Upset over not being consulted on withdrawal of Bharatiya Jan Shakti candidates from Uttar Pradesh polls, maverick politician Madan Lal Khurana on Saturday quit the Uma Bharti-led party, which he had joined as acting president barely two months ago.
Khurana, a Union Minister during the NDA regime and a former Delhi chief minister, said he would work 'to the last breath' for a complete statehood for Delhi and form a third front to contest assembly elections next year.
"My only grouse against Bharti is that she did not consult me over the withdrawal of candidates from the Uttar Pradesh polls in favour of the BJP," he said.
Khurana also expressed his displeasure at Bharti not campaigning for her own Bharatiya Jan Shakti in the just concluded elections for the Municipal Corporation of Delhi.
The BJP swept the MCD polls, while the BJS managed to win in only four of the total 272 wards, raising speculation that Bharti did not campaign to help the BJP, which she had quit after a much-televised face-off with veteran leader L K Advani.
"I had made a mistake by joining the BJS as its acting president.
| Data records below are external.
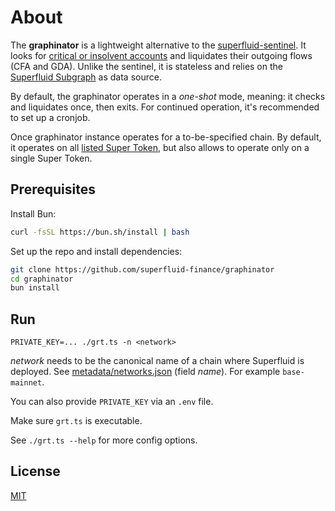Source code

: # About

The **graphinator** is a lightweight alternative to the [superfluid-sentinel](https://github.com/superfluid-finance/superfluid-sentinel).
It looks for [critical or insolvent accounts](https://docs.superfluid.finance/docs/protocol/advanced-topics/solvency/liquidations-and-toga) and liquidates their outgoing flows (CFA and GDA).
Unlike the sentinel, it is stateless and relies on the [Superfluid Subgraph](https://console.superfluid.finance/subgraph) as data source.

By default, the graphinator operates in a _one-shot_ mode, meaning: it checks and liquidates once, then exits.
For continued operation, it's recommended to set up a cronjob.

Once graphinator instance operates for a to-be-specified chain.
By default, it operates on all [listed Super Token](https://console.superfluid.finance/supertokens), but also allows to operate only on a single Super Token.

## Prerequisites

Install Bun:
```bash
curl -fsSL https://bun.sh/install | bash
```

Set up the repo and install dependencies:
```bash
git clone https://github.com/superfluid-finance/graphinator
cd graphinator
bun install
```

## Run

```
PRIVATE_KEY=... ./grt.ts -n <network>
```

_network_ needs to be the canonical name of a chain where Superfluid is deployed. See [metadata/networks.json](https://github.com/superfluid-finance/protocol-monorepo/blob/dev/packages/metadata/networks.json) (field _name_). For example `base-mainnet`.

You can also provide `PRIVATE_KEY` via an `.env` file.

Make sure `grt.ts` is executable.

See `./grt.ts --help` for more config options.

## License

[MIT](https://choosealicense.com/licenses/mit/)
I should have been consulted before the withdrawal of candidates from the UP polls. I am no small fry, my position in the party was equivalent to that of the [resident," he told media persons in New Delhi.
He said he was holding talks with a range of non-BJP and non-Congress parties for his plans to launch a third front.
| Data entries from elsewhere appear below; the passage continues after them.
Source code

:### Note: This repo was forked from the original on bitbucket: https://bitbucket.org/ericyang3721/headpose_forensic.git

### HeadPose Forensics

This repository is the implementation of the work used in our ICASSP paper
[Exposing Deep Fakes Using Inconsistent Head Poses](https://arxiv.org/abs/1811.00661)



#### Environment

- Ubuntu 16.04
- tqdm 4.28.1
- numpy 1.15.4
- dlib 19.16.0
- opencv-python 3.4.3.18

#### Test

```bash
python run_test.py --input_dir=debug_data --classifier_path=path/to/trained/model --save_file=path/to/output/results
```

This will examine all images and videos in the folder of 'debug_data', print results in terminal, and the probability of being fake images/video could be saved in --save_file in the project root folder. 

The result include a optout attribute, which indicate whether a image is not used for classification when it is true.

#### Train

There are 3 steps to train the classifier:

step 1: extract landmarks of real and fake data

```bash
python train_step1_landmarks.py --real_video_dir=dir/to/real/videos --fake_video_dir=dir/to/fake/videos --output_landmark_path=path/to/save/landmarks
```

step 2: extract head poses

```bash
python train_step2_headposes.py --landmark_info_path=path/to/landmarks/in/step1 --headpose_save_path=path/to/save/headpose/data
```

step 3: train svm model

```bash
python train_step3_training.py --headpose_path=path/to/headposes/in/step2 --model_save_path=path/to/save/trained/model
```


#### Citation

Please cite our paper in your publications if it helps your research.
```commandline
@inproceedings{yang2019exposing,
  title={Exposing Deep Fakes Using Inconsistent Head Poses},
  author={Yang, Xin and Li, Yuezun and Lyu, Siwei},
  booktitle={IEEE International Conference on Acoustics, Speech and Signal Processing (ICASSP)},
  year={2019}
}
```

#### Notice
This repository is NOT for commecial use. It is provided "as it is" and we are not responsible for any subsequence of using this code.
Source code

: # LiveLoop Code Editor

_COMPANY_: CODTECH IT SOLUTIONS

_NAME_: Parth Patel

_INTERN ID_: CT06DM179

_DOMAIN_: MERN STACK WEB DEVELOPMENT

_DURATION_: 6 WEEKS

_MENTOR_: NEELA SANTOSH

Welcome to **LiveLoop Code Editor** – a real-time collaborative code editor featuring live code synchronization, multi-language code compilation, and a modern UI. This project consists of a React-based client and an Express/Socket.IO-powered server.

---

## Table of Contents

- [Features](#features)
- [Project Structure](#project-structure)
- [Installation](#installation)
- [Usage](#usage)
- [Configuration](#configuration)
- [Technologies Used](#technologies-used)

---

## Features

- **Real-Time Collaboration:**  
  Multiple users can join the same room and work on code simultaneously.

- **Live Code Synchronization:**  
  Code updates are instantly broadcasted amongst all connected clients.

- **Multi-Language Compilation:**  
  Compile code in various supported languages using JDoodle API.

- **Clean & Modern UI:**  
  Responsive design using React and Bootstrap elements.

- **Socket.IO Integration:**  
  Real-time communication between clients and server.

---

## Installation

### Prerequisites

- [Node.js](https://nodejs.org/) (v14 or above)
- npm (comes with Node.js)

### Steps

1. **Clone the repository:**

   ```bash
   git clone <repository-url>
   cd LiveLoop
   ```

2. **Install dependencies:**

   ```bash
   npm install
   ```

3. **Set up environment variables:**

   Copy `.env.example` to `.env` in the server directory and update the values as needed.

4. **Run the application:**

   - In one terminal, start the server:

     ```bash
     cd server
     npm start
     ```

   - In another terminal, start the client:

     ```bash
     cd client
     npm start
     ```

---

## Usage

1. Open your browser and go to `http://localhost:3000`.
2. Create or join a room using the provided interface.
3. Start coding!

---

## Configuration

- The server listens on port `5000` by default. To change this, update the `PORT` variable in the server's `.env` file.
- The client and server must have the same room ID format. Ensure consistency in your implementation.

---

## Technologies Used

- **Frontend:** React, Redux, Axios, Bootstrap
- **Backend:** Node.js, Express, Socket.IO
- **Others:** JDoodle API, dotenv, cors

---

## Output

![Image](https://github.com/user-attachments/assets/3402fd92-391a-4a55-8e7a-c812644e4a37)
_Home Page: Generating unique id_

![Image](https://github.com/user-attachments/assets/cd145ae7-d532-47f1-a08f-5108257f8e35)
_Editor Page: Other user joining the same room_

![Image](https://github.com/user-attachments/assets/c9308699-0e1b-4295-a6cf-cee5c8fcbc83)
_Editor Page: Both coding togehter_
"There are several parties who want to join me, but had maintained distance due to the presence of Bharati," he claimed.
Khurana attacked Bharti's decision of withdrawing candidates in Uttar Pradesh after the conclusion of the second phase of elections.
"If she had to withdraw candidates, she should have done it before the election process began," he said.
Khurana said he will announce a third front to take on the Congress and the BJP in the national capital after the UP elections.
"Several parties who are fighting against each other in Uttar Pradesh want to be with me in Delhi," he claimed.
Bharti's move to withdraw her candidates came in the wake of an appeal from Vishwa Hindu Parishad leader Ashok Singhal in support of Kalyan Singh as the chief ministerial candidate and 'in the larger interests of Hindus.'
The VHP had recently brokered reconciliation between the BJP and party parliamentarian Yogi Adityanath, who had announced to put up candidates against the BJP from his pocket-borough of Gorakhpur.